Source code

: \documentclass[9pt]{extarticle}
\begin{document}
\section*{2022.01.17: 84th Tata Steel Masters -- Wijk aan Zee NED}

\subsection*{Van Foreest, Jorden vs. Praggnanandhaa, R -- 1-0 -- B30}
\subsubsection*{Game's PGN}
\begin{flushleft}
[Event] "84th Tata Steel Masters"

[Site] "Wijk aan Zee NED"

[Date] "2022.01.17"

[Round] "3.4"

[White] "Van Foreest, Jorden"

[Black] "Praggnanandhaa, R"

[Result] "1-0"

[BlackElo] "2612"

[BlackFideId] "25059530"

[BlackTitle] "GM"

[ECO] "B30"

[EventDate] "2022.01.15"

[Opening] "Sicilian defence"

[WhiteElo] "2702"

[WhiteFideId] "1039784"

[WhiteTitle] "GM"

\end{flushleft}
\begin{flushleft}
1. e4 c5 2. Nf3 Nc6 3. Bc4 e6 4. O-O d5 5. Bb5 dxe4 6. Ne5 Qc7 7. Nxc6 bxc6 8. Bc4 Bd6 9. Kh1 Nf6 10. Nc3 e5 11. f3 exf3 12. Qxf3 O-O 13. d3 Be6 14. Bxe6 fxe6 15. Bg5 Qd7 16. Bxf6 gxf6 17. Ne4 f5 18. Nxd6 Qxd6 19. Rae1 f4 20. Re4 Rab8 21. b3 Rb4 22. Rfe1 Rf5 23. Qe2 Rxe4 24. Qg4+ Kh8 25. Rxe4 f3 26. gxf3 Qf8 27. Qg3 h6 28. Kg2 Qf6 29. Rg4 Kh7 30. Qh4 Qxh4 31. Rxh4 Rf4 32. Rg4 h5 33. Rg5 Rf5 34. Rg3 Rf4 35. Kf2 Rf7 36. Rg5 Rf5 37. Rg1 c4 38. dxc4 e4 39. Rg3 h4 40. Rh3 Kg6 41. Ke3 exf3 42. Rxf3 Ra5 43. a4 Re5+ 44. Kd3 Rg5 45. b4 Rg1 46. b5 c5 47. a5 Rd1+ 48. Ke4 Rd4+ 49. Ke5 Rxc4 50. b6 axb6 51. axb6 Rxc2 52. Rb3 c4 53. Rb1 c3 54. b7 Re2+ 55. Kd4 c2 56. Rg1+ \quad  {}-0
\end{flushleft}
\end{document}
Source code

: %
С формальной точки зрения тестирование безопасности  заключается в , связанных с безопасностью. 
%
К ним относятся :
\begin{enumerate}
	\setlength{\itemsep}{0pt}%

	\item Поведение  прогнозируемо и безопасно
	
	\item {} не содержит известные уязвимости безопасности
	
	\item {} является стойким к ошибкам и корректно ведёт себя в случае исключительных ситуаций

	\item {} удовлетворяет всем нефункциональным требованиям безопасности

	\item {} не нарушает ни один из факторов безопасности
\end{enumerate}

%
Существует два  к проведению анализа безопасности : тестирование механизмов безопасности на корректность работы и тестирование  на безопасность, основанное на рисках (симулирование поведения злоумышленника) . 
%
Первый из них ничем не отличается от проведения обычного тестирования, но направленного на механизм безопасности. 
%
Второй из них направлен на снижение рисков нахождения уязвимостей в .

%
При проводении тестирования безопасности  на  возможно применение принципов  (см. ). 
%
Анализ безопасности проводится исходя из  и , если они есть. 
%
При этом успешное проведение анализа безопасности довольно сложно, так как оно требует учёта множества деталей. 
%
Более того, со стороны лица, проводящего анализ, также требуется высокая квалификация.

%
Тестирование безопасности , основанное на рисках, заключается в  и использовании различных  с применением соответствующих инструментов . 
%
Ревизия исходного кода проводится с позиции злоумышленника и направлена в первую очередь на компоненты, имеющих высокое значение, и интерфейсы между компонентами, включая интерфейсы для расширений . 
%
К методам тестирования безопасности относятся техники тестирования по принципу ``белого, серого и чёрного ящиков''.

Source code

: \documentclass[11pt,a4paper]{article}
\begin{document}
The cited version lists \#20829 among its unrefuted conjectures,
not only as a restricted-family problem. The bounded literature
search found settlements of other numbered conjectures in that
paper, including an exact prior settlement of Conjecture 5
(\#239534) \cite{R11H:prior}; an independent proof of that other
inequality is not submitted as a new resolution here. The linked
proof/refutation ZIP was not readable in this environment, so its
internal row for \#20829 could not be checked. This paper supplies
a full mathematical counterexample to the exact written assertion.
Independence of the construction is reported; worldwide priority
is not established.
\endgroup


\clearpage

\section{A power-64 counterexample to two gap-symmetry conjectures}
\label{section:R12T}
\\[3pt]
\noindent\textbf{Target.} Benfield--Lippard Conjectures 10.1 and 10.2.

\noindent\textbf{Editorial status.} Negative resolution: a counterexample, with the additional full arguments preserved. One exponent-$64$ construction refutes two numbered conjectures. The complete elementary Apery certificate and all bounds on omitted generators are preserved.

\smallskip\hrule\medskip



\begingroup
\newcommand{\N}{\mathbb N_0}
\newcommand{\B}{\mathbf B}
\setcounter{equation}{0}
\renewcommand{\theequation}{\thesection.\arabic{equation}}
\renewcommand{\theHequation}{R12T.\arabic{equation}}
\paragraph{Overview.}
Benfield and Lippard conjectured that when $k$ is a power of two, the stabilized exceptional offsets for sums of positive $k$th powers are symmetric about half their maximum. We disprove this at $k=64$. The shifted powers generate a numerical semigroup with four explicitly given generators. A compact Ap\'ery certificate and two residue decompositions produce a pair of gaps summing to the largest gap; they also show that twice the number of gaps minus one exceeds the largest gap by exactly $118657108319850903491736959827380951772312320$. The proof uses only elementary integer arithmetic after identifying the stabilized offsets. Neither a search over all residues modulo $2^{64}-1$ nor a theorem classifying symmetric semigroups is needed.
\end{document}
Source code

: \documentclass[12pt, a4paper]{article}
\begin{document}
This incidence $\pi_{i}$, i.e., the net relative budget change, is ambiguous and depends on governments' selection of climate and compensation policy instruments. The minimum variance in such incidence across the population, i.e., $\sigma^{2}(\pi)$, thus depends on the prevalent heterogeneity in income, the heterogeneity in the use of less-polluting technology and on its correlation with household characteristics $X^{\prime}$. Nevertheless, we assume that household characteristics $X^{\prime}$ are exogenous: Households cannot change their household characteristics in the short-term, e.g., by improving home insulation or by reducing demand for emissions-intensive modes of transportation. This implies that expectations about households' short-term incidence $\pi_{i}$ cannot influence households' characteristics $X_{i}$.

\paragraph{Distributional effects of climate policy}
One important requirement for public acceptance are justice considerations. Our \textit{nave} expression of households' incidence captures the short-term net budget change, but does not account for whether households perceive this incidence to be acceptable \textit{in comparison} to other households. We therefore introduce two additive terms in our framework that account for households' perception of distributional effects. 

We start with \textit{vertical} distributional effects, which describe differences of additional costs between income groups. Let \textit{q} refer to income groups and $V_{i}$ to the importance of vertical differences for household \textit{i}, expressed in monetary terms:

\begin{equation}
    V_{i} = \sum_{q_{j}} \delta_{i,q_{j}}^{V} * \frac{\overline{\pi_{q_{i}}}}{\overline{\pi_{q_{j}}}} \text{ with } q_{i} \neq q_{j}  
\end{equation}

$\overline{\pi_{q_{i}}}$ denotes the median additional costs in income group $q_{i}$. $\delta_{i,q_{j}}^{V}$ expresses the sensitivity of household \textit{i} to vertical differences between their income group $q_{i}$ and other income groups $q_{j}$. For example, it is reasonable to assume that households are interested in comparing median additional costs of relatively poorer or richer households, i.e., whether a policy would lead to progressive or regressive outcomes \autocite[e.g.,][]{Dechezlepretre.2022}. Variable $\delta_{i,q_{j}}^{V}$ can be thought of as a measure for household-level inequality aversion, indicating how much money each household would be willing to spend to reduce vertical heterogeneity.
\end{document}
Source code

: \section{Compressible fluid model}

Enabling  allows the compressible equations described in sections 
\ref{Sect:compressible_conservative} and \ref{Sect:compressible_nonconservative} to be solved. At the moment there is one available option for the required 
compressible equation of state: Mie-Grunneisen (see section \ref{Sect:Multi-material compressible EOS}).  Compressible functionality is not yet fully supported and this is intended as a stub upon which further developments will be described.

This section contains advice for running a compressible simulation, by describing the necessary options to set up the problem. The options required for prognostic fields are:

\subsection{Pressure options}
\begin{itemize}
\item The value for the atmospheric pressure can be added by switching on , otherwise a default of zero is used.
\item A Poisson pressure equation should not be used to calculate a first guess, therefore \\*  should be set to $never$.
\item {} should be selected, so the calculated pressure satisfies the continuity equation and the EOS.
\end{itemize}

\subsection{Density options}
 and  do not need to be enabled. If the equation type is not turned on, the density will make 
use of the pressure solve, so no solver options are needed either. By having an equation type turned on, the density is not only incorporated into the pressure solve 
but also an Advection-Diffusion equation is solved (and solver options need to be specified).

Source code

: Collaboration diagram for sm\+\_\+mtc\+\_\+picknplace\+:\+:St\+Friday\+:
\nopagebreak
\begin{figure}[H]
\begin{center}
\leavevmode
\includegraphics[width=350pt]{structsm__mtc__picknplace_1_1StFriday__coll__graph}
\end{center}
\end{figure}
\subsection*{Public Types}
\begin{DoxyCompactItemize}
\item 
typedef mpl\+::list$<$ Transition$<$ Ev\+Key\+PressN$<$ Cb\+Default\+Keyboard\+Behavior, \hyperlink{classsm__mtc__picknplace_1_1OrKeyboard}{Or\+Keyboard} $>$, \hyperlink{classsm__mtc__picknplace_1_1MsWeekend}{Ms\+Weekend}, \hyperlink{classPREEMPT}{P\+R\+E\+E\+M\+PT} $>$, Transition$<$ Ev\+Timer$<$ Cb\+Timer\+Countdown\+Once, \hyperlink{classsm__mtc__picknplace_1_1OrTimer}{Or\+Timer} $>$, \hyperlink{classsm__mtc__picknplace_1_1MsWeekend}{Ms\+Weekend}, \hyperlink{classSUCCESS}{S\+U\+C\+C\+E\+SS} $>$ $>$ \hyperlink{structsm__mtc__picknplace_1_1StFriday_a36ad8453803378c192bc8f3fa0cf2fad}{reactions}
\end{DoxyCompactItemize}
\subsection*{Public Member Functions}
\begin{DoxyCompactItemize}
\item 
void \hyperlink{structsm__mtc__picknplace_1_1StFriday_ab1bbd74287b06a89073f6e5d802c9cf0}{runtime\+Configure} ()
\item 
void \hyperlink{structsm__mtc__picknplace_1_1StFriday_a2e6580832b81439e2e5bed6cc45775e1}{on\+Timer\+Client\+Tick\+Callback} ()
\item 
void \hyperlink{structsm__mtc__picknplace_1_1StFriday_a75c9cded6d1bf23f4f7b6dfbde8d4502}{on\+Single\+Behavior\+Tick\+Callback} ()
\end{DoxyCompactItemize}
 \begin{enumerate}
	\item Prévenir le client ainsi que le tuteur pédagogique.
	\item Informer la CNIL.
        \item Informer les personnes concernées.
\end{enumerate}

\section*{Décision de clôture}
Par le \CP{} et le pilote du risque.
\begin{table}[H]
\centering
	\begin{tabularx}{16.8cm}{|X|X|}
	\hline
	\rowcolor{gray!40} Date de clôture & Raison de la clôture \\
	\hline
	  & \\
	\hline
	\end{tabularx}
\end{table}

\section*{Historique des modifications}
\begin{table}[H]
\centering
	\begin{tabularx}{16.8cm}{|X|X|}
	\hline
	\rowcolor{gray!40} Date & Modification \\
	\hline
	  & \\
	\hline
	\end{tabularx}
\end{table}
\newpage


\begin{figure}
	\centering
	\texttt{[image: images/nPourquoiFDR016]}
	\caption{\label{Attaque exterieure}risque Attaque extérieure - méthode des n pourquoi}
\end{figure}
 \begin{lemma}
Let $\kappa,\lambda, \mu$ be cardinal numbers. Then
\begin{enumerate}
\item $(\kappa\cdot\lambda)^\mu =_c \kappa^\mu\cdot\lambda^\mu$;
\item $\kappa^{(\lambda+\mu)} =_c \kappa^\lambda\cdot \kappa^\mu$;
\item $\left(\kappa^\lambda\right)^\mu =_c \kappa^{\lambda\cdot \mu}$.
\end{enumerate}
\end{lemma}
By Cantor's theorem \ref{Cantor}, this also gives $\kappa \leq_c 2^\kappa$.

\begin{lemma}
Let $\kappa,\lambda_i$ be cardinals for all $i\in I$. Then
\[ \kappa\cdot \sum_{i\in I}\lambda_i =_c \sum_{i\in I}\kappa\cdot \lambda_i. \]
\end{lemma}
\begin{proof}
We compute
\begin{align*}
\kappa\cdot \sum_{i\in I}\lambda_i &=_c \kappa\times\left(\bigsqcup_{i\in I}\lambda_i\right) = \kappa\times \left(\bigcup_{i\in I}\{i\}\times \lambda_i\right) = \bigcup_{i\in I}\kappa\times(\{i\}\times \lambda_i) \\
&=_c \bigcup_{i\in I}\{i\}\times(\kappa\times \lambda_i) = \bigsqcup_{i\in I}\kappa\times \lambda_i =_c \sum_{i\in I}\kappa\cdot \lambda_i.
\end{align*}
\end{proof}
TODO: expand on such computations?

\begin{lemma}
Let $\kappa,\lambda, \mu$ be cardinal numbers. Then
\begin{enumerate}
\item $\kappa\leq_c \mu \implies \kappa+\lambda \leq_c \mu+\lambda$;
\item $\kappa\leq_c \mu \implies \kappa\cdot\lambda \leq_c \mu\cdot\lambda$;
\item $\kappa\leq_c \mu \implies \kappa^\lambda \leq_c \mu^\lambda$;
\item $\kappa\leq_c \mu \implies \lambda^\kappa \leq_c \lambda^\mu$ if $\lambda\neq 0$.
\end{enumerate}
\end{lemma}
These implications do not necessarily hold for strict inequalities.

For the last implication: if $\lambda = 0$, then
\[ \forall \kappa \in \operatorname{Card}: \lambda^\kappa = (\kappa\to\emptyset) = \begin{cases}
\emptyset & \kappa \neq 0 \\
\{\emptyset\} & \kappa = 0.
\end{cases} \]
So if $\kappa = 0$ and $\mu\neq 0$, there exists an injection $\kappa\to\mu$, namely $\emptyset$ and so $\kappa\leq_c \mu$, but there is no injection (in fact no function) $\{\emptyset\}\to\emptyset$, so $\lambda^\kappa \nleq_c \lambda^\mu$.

◆ Assignment ◆
Which of the lines above include the word "construction"? Copy each of them.

◆ Task solution ◆
Independence of the construction is reported; worldwide priority
\noindent\textbf{Editorial status.} Negative resolution: a counterexample, with the additional full arguments preserved. One exponent-$64$ construction refutes two numbered conjectures. The complete elementary Apery certificate and all bounds on omitted generators are preserved.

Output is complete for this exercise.